> **Exercise directions**: Every entry should be reproduced precisely, with each picture left out.

> **Plain-text document sources**:
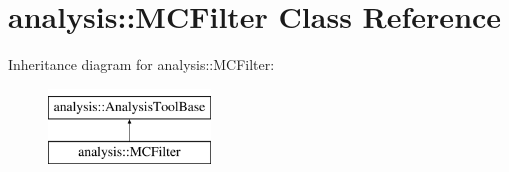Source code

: \hypertarget{classanalysis_1_1MCFilter}{}\section{analysis\+:\+:M\+C\+Filter Class Reference}
\label{classanalysis_1_1MCFilter}
Inheritance diagram for analysis\+:\+:M\+C\+Filter\+:\begin{figure}[H]
\begin{center}
\leavevmode
\includegraphics[height=2.000000cm]{classanalysis_1_1MCFilter}
\end{center}
\end{figure}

> **Response area**:
Source code

: \hypertarget{classanalysis_1_1MCFilter}{}\section{analysis\+:\+:M\+C\+Filter Class Reference}
\label{classanalysis_1_1MCFilter}
Inheritance diagram for analysis\+:\+:M\+C\+Filter\+:\begin{figure}[H]
\begin{center}
\leavevmode
\includegraphics[height=2.000000cm]{classanalysis_1_1MCFilter}
\end{center}
\end{figure}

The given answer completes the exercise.